--- SUPPLIED DATA Enclosed Below ---

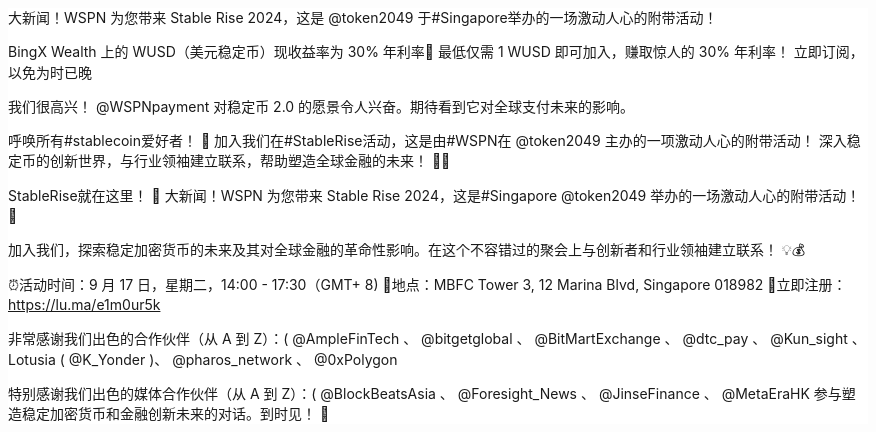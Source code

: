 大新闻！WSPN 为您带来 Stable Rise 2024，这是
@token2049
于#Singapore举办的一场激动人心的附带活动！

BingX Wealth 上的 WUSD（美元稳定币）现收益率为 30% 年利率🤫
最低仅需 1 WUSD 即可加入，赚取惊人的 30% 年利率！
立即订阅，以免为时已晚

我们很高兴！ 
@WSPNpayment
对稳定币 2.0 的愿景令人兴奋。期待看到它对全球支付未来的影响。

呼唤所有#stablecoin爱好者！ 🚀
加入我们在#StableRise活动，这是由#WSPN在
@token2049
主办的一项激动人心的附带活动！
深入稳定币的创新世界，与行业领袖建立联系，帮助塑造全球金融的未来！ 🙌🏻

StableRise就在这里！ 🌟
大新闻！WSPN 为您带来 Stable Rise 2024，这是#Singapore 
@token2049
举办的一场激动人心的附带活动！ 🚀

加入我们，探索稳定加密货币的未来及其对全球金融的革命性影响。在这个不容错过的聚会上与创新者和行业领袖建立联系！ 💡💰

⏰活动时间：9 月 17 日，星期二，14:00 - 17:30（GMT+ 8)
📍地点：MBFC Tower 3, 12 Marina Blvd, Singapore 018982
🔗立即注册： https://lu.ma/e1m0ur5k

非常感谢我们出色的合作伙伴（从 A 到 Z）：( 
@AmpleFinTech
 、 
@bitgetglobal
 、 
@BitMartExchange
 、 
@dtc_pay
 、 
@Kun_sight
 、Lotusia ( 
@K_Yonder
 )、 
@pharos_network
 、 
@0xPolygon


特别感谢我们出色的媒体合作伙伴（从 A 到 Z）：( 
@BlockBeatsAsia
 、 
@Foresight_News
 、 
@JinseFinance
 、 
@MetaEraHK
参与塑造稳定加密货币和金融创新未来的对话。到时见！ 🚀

--- End of Enclosed SUPPLIED DATA ---
--- SUPPLIED DATA Enclosed Below ---

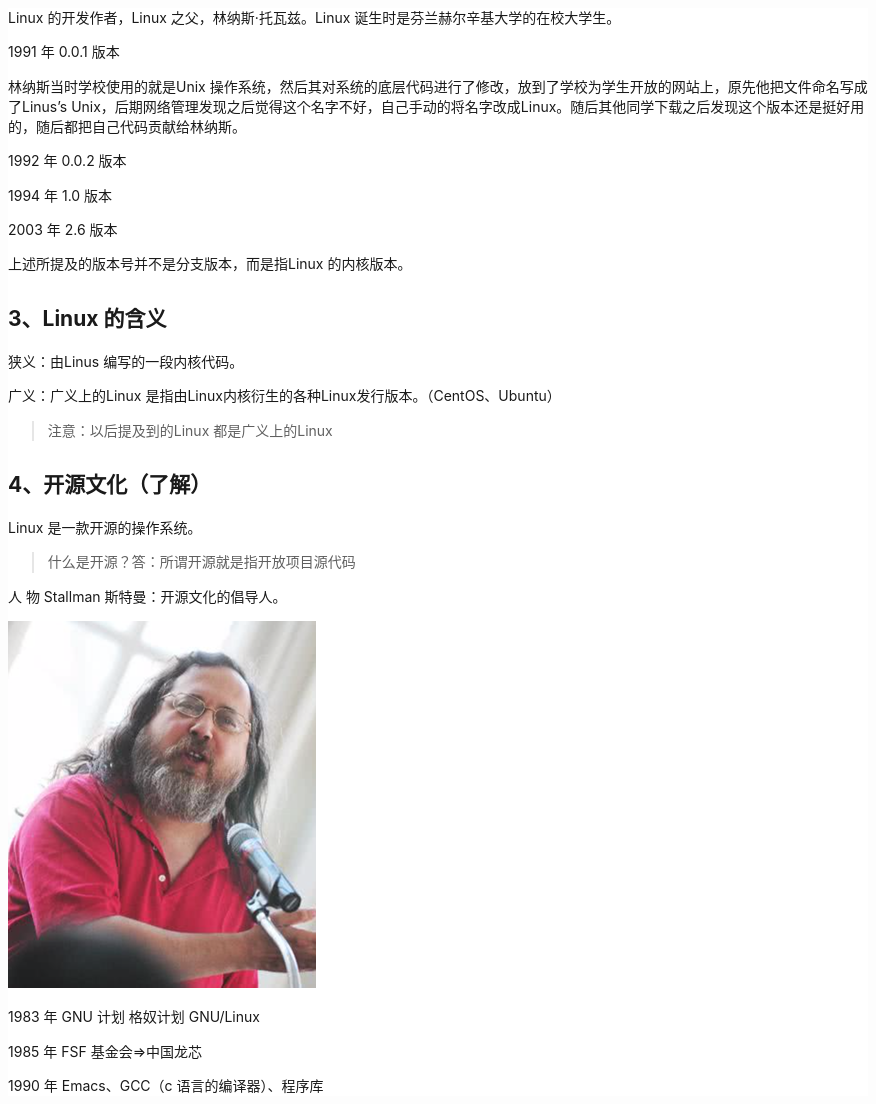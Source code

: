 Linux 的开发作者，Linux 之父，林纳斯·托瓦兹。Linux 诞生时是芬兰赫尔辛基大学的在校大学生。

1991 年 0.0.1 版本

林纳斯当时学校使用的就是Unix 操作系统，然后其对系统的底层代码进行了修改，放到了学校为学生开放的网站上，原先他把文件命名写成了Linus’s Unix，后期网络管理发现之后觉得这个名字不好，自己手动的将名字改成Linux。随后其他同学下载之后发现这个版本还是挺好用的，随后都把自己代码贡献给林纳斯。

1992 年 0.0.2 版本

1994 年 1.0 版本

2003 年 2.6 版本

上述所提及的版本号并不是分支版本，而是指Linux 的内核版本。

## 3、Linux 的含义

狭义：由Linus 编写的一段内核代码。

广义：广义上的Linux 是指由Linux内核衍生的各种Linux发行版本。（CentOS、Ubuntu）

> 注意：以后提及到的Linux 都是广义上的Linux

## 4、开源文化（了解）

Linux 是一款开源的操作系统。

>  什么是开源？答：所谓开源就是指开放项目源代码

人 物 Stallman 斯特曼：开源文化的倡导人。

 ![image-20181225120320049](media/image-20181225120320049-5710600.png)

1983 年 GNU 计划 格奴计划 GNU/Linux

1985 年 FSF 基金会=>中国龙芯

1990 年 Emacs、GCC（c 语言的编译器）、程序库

--- End of Enclosed SUPPLIED DATA ---
--- SUPPLIED DATA Enclosed Below ---

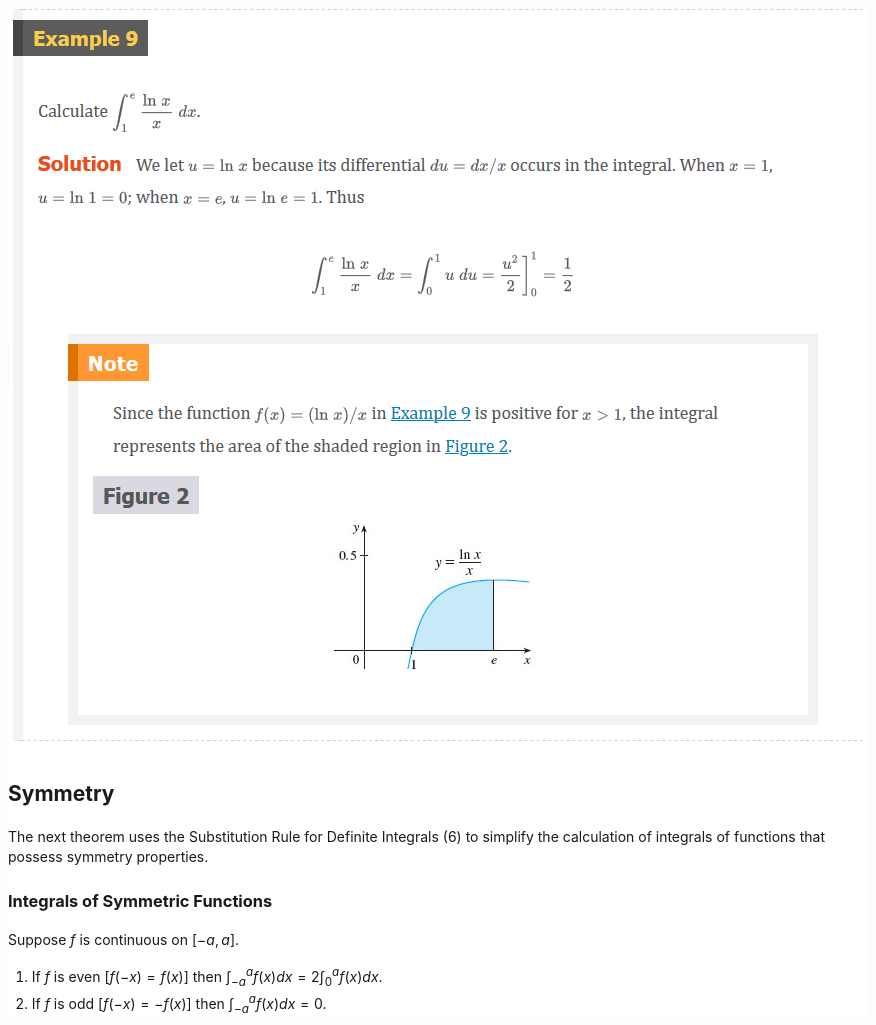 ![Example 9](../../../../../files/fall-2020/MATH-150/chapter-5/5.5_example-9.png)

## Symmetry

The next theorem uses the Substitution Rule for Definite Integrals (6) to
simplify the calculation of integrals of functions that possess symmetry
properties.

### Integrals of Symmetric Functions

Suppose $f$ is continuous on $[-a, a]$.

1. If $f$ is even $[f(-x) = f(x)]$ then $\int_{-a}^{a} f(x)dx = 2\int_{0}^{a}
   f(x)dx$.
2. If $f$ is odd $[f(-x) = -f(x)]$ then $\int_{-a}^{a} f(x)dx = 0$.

--- End of Enclosed SUPPLIED DATA ---

- DESCRIPTION OF THE TASK -
The lines that contain the word "WUSD" are wanted; copy each of them from the records.

- WRITTEN RESPONSE -
BingX Wealth 上的 WUSD（美元稳定币）现收益率为 30% 年利率🤫
最低仅需 1 WUSD 即可加入，赚取惊人的 30% 年利率！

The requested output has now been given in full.